When copying the records below, keep every word as it is and drop the images.

## Data in this exercise
== Segment start ==

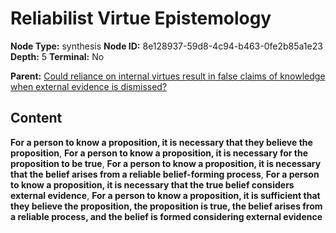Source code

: # Reliabilist Virtue Epistemology

**Node Type:** synthesis
**Node ID:** 8e128937-59d8-4c94-b463-0fe2b85a1e23
**Depth:** 5
**Terminal:** No

**Parent:** [Could reliance on internal virtues result in false claims of knowledge when external evidence is dismissed?](could-reliance-on-internal-virtues-result-in-false-claims-of-knowledge-when-external-evidence-is-dismissed-antithesis-45dc94aa-8319-4c6b-af18-c6bba5efb31c.md)

## Content

**For a person to know a proposition, it is necessary that they believe the proposition**, **For a person to know a proposition, it is necessary for the proposition to be true**, **For a person to know a proposition, it is necessary that the belief arises from a reliable belief-forming process**, **For a person to know a proposition, it is necessary that the true belief considers external evidence**, **For a person to know a proposition, it is sufficient that they believe the proposition, the proposition is true, the belief arises from a reliable process, and the belief is formed considering external evidence**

== Segment end ==

## Exercise response
Source code

: # Reliabilist Virtue Epistemology

**Node Type:** synthesis
**Node ID:** 8e128937-59d8-4c94-b463-0fe2b85a1e23
**Depth:** 5
**Terminal:** No

**Parent:** [Could reliance on internal virtues result in false claims of knowledge when external evidence is dismissed?](could-reliance-on-internal-virtues-result-in-false-claims-of-knowledge-when-external-evidence-is-dismissed-antithesis-45dc94aa-8319-4c6b-af18-c6bba5efb31c.md)

## Content

**For a person to know a proposition, it is necessary that they believe the proposition**, **For a person to know a proposition, it is necessary for the proposition to be true**, **For a person to know a proposition, it is necessary that the belief arises from a reliable belief-forming process**, **For a person to know a proposition, it is necessary that the true belief considers external evidence**, **For a person to know a proposition, it is sufficient that they believe the proposition, the proposition is true, the belief arises from a reliable process, and the belief is formed considering external evidence**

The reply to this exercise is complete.